The theme of Tuesday morning’s first Breakfast with the Mayors of 2020 could be boiled down to five words: growth, growth and more growth.
With six of the seven mayors in the county participating in Franklin Tomorrow's quarterly Breakfast with the Mayors at Rolling Hills Community Church in Franklin, each one highlighted their particular community’s achievements and pointed out what they’re anticipating in the years to come. All six said something about the growing population and the challenges it presents.
“We are going to see significant growth, and this growth is not just localized to Williamson County and cities in Williamson County, but it’s the entire region,” Franklin Mayor Ken Moore said. “We’re looking at 14 counties, and we see all of them growing significantly. But it looks like we are probably going to see the largest growth [in Williamson County] of any of those areas.”
Moore was joined on the stage by Williamson County Mayor Rogers Anderson, Brentwood Mayor Rhea Little, Nolensville Mayor Jim Alexander, Spring Hill Mayor Rick Graham and Thompson’s Station Mayor Corey Napier. Fairview Mayor John Blade was sick and unable to attend.
Anderson addressed the topic of growth by pointing out projections for each of the 14 regional counties. Williamson County, with a current population of just over 220,000, is expected to reach nearly half a million residents by 2045 — or by an increase of 149%, easily the highest rate in the region.
“We in the county — and I know the cities are dealing with these large growth numbers — need to look at what can do to be better prepared in 2045,” Anderson said.
A leading hot-button topic when it comes to growth, of course, is transportation. Moore acknowledged the South Corridor Study for Davidson, Williamson and Maury counties as a long-term initiative for improving traffic movement, but said he’s optimistic things are happening now that can help.

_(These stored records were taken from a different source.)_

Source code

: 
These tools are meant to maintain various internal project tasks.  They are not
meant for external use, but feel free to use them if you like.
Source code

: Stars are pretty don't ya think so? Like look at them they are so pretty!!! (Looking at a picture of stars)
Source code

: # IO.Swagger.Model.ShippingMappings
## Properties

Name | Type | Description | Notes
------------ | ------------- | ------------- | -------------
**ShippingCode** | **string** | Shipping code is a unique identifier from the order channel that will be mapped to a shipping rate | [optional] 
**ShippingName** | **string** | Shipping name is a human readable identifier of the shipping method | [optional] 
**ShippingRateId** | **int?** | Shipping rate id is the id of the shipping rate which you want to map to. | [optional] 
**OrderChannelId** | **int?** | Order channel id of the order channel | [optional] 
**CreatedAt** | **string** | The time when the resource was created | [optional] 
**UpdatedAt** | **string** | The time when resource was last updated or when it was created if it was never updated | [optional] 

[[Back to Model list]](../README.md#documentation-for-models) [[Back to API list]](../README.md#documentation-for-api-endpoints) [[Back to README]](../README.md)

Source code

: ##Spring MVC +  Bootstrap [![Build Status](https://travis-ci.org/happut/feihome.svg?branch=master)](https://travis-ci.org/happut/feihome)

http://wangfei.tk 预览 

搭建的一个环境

“We’ve placed a lot of emphasis on the South Corridor Study, and that study is supposed to cast a vision of how we’re going to solve some of our transportation issues in the future,” Moore said. “But there have been some significant changes this year with Gov. [Bill] Lee, who is now talking about the issue. Not that Gov. [Bill] Haslam was not involved in transportation, but Gov. Lee is putting additional emphasis on the issue. He’s told his commissioners and other folks that he wants to solve this problem.”